Exercise objective:
Your answer should be the exact lines of the data below from the one containing "三月，壬戌朔，日有食之。" through the one containing "是月，阿里不哥袭败诸王亦孙哥，遂入和林，逾沙漠而南。"; please include nothing else.

########

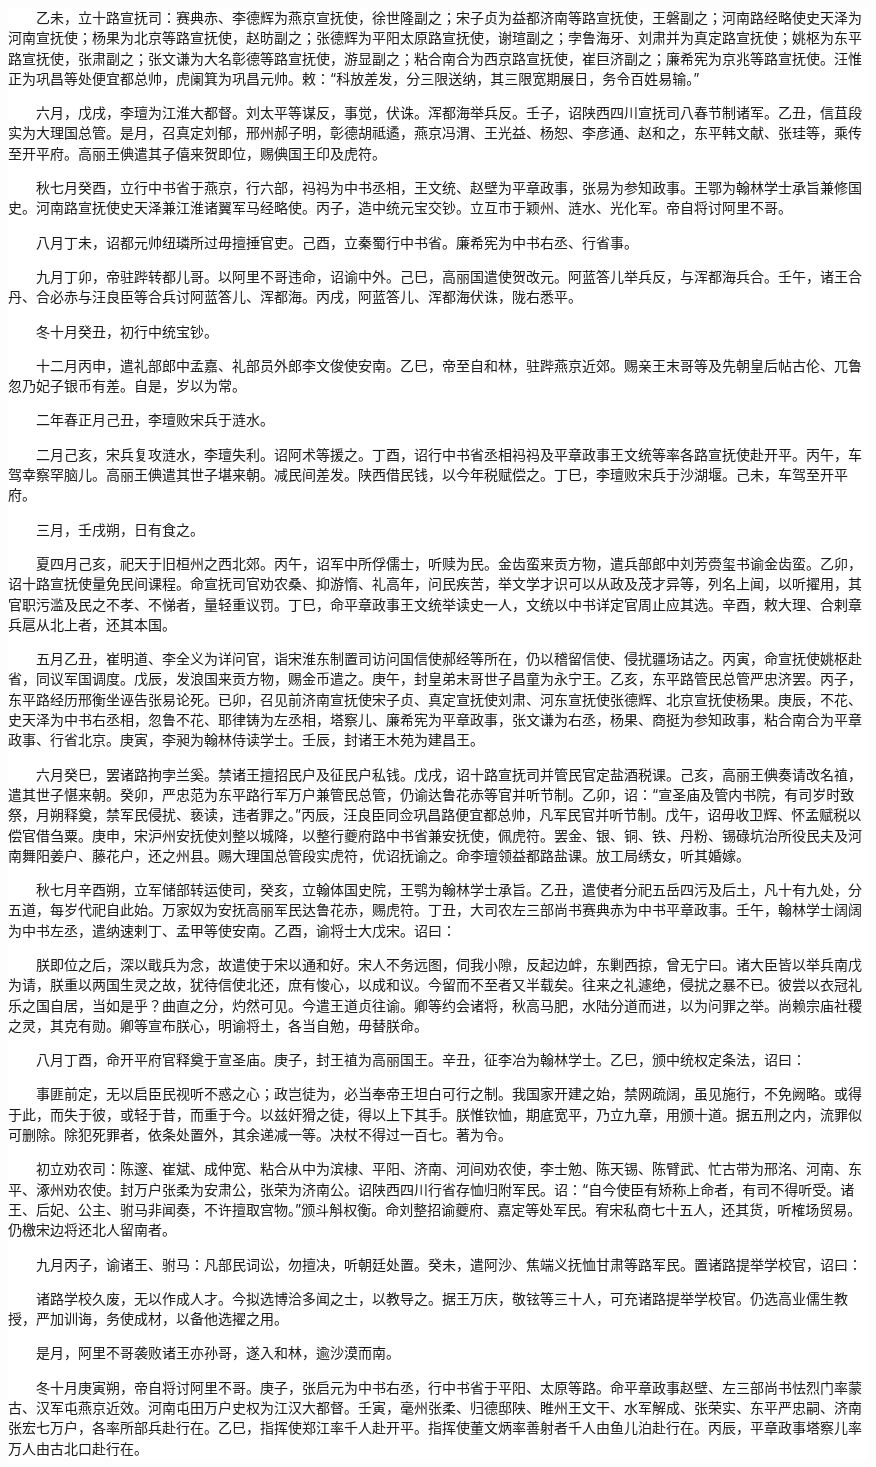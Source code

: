 　　乙未，立十路宣抚司：赛典赤、李德辉为燕京宣抚使，徐世隆副之；宋子贞为益都济南等路宣抚使，王磐副之；河南路经略使史天泽为河南宣抚使；杨果为北京等路宣抚使，赵昉副之；张德辉为平阳太原路宣抚使，谢瑄副之；孛鲁海牙、刘肃并为真定路宣抚使；姚枢为东平路宣抚使，张肃副之；张文谦为大名彰德等路宣抚使，游显副之；粘合南合为西京路宣抚使，崔巨济副之；廉希宪为京兆等路宣抚使。汪惟正为巩昌等处便宜都总帅，虎阑箕为巩昌元帅。敕：“科放差发，分三限送纳，其三限宽期展日，务令百姓易输。”

　　六月，戊戌，李璮为江淮大都督。刘太平等谋反，事觉，伏诛。浑都海举兵反。壬子，诏陕西四川宣抚司八春节制诸军。乙丑，信苴段实为大理国总管。是月，召真定刘郁，邢州郝子明，彰德胡祗遹，燕京冯渭、王光益、杨恕、李彦通、赵和之，东平韩文献、张珪等，乘传至开平府。高丽王倎遣其子僖来贺即位，赐倎国王印及虎符。

　　秋七月癸酉，立行中书省于燕京，行六部，祃祃为中书丞相，王文统、赵壁为平章政事，张易为参知政事。王鄂为翰林学士承旨兼修国史。河南路宣抚使史天泽兼江淮诸翼军马经略使。丙子，造中统元宝交钞。立互市于颖州、涟水、光化军。帝自将讨阿里不哥。

　　八月丁未，诏都元帅纽璘所过毋擅捶官吏。己酉，立秦蜀行中书省。廉希宪为中书右丞、行省事。

　　九月丁卯，帝驻跸转都儿哥。以阿里不哥违命，诏谕中外。己巳，高丽国遣使贺改元。阿蓝答儿举兵反，与浑都海兵合。壬午，诸王合丹、合必赤与汪良臣等合兵讨阿蓝答儿、浑都海。丙戌，阿蓝答儿、浑都海伏诛，陇右悉平。

　　冬十月癸丑，初行中统宝钞。

　　十二月丙申，遣礼部郎中孟嘉、礼部员外郎李文俊使安南。乙巳，帝至自和林，驻跸燕京近郊。赐亲王末哥等及先朝皇后帖古伦、兀鲁忽乃妃子银币有差。自是，岁以为常。

　　二年春正月己丑，李璮败宋兵于涟水。

　　二月己亥，宋兵复攻涟水，李璮失利。诏阿术等援之。丁酉，诏行中书省丞相祃祃及平章政事王文统等率各路宣抚使赴开平。丙午，车驾幸察罕脑儿。高丽王倎遣其世子堪来朝。减民间差发。陕西借民钱，以今年税赋偿之。丁巳，李璮败宋兵于沙湖堰。己未，车驾至开平府。

　　三月，壬戌朔，日有食之。

　　夏四月己亥，祀天于旧桓州之西北郊。丙午，诏军中所俘儒士，听赎为民。金齿蛮来贡方物，遣兵部郎中刘芳赍玺书谕金齿蛮。乙卯，诏十路宣抚使量免民间课程。命宣抚司官劝农桑、抑游惰、礼高年，问民疾苦，举文学才识可以从政及茂才异等，列名上闻，以听擢用，其官职污滥及民之不孝、不悌者，量轻重议罚。丁巳，命平章政事王文统举读史一人，文统以中书详定官周止应其选。辛酉，敕大理、合剌章兵扈从北上者，还其本国。

　　五月乙丑，崔明道、李全义为详问官，诣宋淮东制置司访问国信使郝经等所在，仍以稽留信使、侵扰疆场诘之。丙寅，命宣抚使姚枢赴省，同议军国调度。戊辰，发浪国来贡方物，赐金币遣之。庚午，封皇弟末哥世子昌童为永宁王。乙亥，东平路管民总管严忠济罢。丙子，东平路经历邢衡坐诬告张易论死。已卯，召见前济南宣抚使宋子贞、真定宣抚使刘肃、河东宣抚使张德辉、北京宣抚使杨果。庚辰，不花、史天泽为中书右丞相，忽鲁不花、耶律铸为左丞相，塔察儿、廉希宪为平章政事，张文谦为右丞，杨果、商挺为参知政事，粘合南合为平章政事、行省北京。庚寅，李昶为翰林侍读学士。壬辰，封诸王木苑为建昌王。

　　六月癸巳，罢诸路拘孛兰奚。禁诸王擅招民户及征民户私钱。戊戌，诏十路宣抚司并管民官定盐酒税课。己亥，高丽王倎奏请改名禃，遣其世子愖来朝。癸卯，严忠范为东平路行军万户兼管民总管，仍谕达鲁花赤等官并听节制。乙卯，诏：“宣圣庙及管内书院，有司岁时致祭，月朔释奠，禁军民侵扰、亵读，违者罪之。”丙辰，汪良臣同佥巩昌路便宜都总帅，凡军民官并听节制。戊午，诏毋收卫辉、怀孟赋税以偿官借刍粟。庚申，宋沪州安抚使刘整以城降，以整行夔府路中书省兼安抚使，佩虎符。罢金、银、铜、铁、丹粉、锡碌坑治所役民夫及河南舞阳姜户、藤花户，还之州县。赐大理国总管段实虎符，优诏抚谕之。命李璮领益都路盐课。放工局绣女，听其婚嫁。

　　秋七月辛酉朔，立军储部转运使司，癸亥，立翰体国史院，王鹗为翰林学士承旨。乙丑，遣使者分祀五岳四污及后土，凡十有九处，分五道，每岁代祀自此始。万家奴为安抚高丽军民达鲁花赤，赐虎符。丁丑，大司农左三部尚书赛典赤为中书平章政事。壬午，翰林学士阔阔为中书左丞，遣纳速剌丁、孟甲等使安南。乙酉，谕将士大戊宋。诏曰：

　　朕即位之后，深以戢兵为念，故遣使于宋以通和好。宋人不务远图，伺我小隙，反起边衅，东剿西掠，曾无宁曰。诸大臣皆以举兵南戊为请，朕重以两国生灵之故，犹待信使北还，庶有悛心，以成和议。今留而不至者又半载矣。往来之礼遽绝，侵扰之暴不已。彼尝以衣冠礼乐之国自居，当如是乎？曲直之分，灼然可见。今遣王道贞往谕。卿等约会诸将，秋高马肥，水陆分道而进，以为问罪之举。尚赖宗庙社稷之灵，其克有勋。卿等宣布朕心，明谕将土，各当自勉，毋替朕命。

　　八月丁酉，命开平府官释奠于宣圣庙。庚子，封王禃为高丽国王。辛丑，征李冶为翰林学士。乙巳，颁中统权定条法，诏曰：

　　事匪前定，无以启臣民视听不惑之心；政岂徒为，必当奉帝王坦白可行之制。我国家开建之始，禁网疏阔，虽见施行，不免阙略。或得于此，而失于彼，或轻于昔，而重于今。以兹奸猾之徒，得以上下其手。朕惟钦恤，期底宽平，乃立九章，用颁十道。据五刑之内，流罪似可删除。除犯死罪者，依条处置外，其余递减一等。决杖不得过一百七。著为令。

　　初立劝农司：陈邃、崔斌、成仲宽、粘合从中为滨棣、平阳、济南、河间劝农使，李士勉、陈天锡、陈臂武、忙古带为邢洺、河南、东平、涿州劝农使。封万户张柔为安肃公，张荣为济南公。诏陕西四川行省存恤归附军民。诏：“自今使臣有矫称上命者，有司不得听受。诸王、后妃、公主、驸马非闻奏，不许擅取宫物。”颁斗斛权衡。命刘整招谕夔府、嘉定等处军民。宥宋私商七十五人，还其货，听榷场贸易。仍檄宋边将还北人留南者。

　　九月丙子，谕诸王、驸马：凡部民词讼，勿擅决，听朝廷处置。癸未，遣阿沙、焦端义抚恤甘肃等路军民。置诸路提举学校官，诏曰：

　　诸路学校久废，无以作成人才。今拟选博洽多闻之士，以教导之。据王万庆，敬铉等三十人，可充诸路提举学校官。仍选高业儒生教授，严加训诲，务使成材，以备他选擢之用。

　　是月，阿里不哥袭败诸王亦孙哥，遂入和林，逾沙漠而南。

　　冬十月庚寅朔，帝自将讨阿里不哥。庚子，张启元为中书右丞，行中书省于平阳、太原等路。命平章政事赵壁、左三部尚书怯烈门率蒙古、汉军屯燕京近效。河南屯田万户史权为江汉大都督。壬寅，毫州张柔、归德邸陕、睢州王文干、水军解成、张荣实、东平严忠嗣、济南张宏七万户，各率所部兵赴行在。乙巳，指挥使郑江率千人赴开平。指挥使董文炳率善射者千人由鱼儿泊赴行在。丙辰，平章政事塔察儿率万人由古北口赴行在。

########

Answer space:
　　三月，壬戌朔，日有食之。

　　夏四月己亥，祀天于旧桓州之西北郊。丙午，诏军中所俘儒士，听赎为民。金齿蛮来贡方物，遣兵部郎中刘芳赍玺书谕金齿蛮。乙卯，诏十路宣抚使量免民间课程。命宣抚司官劝农桑、抑游惰、礼高年，问民疾苦，举文学才识可以从政及茂才异等，列名上闻，以听擢用，其官职污滥及民之不孝、不悌者，量轻重议罚。丁巳，命平章政事王文统举读史一人，文统以中书详定官周止应其选。辛酉，敕大理、合剌章兵扈从北上者，还其本国。

　　五月乙丑，崔明道、李全义为详问官，诣宋淮东制置司访问国信使郝经等所在，仍以稽留信使、侵扰疆场诘之。丙寅，命宣抚使姚枢赴省，同议军国调度。戊辰，发浪国来贡方物，赐金币遣之。庚午，封皇弟末哥世子昌童为永宁王。乙亥，东平路管民总管严忠济罢。丙子，东平路经历邢衡坐诬告张易论死。已卯，召见前济南宣抚使宋子贞、真定宣抚使刘肃、河东宣抚使张德辉、北京宣抚使杨果。庚辰，不花、史天泽为中书右丞相，忽鲁不花、耶律铸为左丞相，塔察儿、廉希宪为平章政事，张文谦为右丞，杨果、商挺为参知政事，粘合南合为平章政事、行省北京。庚寅，李昶为翰林侍读学士。壬辰，封诸王木苑为建昌王。

　　六月癸巳，罢诸路拘孛兰奚。禁诸王擅招民户及征民户私钱。戊戌，诏十路宣抚司并管民官定盐酒税课。己亥，高丽王倎奏请改名禃，遣其世子愖来朝。癸卯，严忠范为东平路行军万户兼管民总管，仍谕达鲁花赤等官并听节制。乙卯，诏：“宣圣庙及管内书院，有司岁时致祭，月朔释奠，禁军民侵扰、亵读，违者罪之。”丙辰，汪良臣同佥巩昌路便宜都总帅，凡军民官并听节制。戊午，诏毋收卫辉、怀孟赋税以偿官借刍粟。庚申，宋沪州安抚使刘整以城降，以整行夔府路中书省兼安抚使，佩虎符。罢金、银、铜、铁、丹粉、锡碌坑治所役民夫及河南舞阳姜户、藤花户，还之州县。赐大理国总管段实虎符，优诏抚谕之。命李璮领益都路盐课。放工局绣女，听其婚嫁。

　　秋七月辛酉朔，立军储部转运使司，癸亥，立翰体国史院，王鹗为翰林学士承旨。乙丑，遣使者分祀五岳四污及后土，凡十有九处，分五道，每岁代祀自此始。万家奴为安抚高丽军民达鲁花赤，赐虎符。丁丑，大司农左三部尚书赛典赤为中书平章政事。壬午，翰林学士阔阔为中书左丞，遣纳速剌丁、孟甲等使安南。乙酉，谕将士大戊宋。诏曰：

　　朕即位之后，深以戢兵为念，故遣使于宋以通和好。宋人不务远图，伺我小隙，反起边衅，东剿西掠，曾无宁曰。诸大臣皆以举兵南戊为请，朕重以两国生灵之故，犹待信使北还，庶有悛心，以成和议。今留而不至者又半载矣。往来之礼遽绝，侵扰之暴不已。彼尝以衣冠礼乐之国自居，当如是乎？曲直之分，灼然可见。今遣王道贞往谕。卿等约会诸将，秋高马肥，水陆分道而进，以为问罪之举。尚赖宗庙社稷之灵，其克有勋。卿等宣布朕心，明谕将土，各当自勉，毋替朕命。

　　八月丁酉，命开平府官释奠于宣圣庙。庚子，封王禃为高丽国王。辛丑，征李冶为翰林学士。乙巳，颁中统权定条法，诏曰：

　　事匪前定，无以启臣民视听不惑之心；政岂徒为，必当奉帝王坦白可行之制。我国家开建之始，禁网疏阔，虽见施行，不免阙略。或得于此，而失于彼，或轻于昔，而重于今。以兹奸猾之徒，得以上下其手。朕惟钦恤，期底宽平，乃立九章，用颁十道。据五刑之内，流罪似可删除。除犯死罪者，依条处置外，其余递减一等。决杖不得过一百七。著为令。

　　初立劝农司：陈邃、崔斌、成仲宽、粘合从中为滨棣、平阳、济南、河间劝农使，李士勉、陈天锡、陈臂武、忙古带为邢洺、河南、东平、涿州劝农使。封万户张柔为安肃公，张荣为济南公。诏陕西四川行省存恤归附军民。诏：“自今使臣有矫称上命者，有司不得听受。诸王、后妃、公主、驸马非闻奏，不许擅取宫物。”颁斗斛权衡。命刘整招谕夔府、嘉定等处军民。宥宋私商七十五人，还其货，听榷场贸易。仍檄宋边将还北人留南者。

　　九月丙子，谕诸王、驸马：凡部民词讼，勿擅决，听朝廷处置。癸未，遣阿沙、焦端义抚恤甘肃等路军民。置诸路提举学校官，诏曰：

　　诸路学校久废，无以作成人才。今拟选博洽多闻之士，以教导之。据王万庆，敬铉等三十人，可充诸路提举学校官。仍选高业儒生教授，严加训诲，务使成材，以备他选擢之用。

　　是月，阿里不哥袭败诸王亦孙哥，遂入和林，逾沙漠而南。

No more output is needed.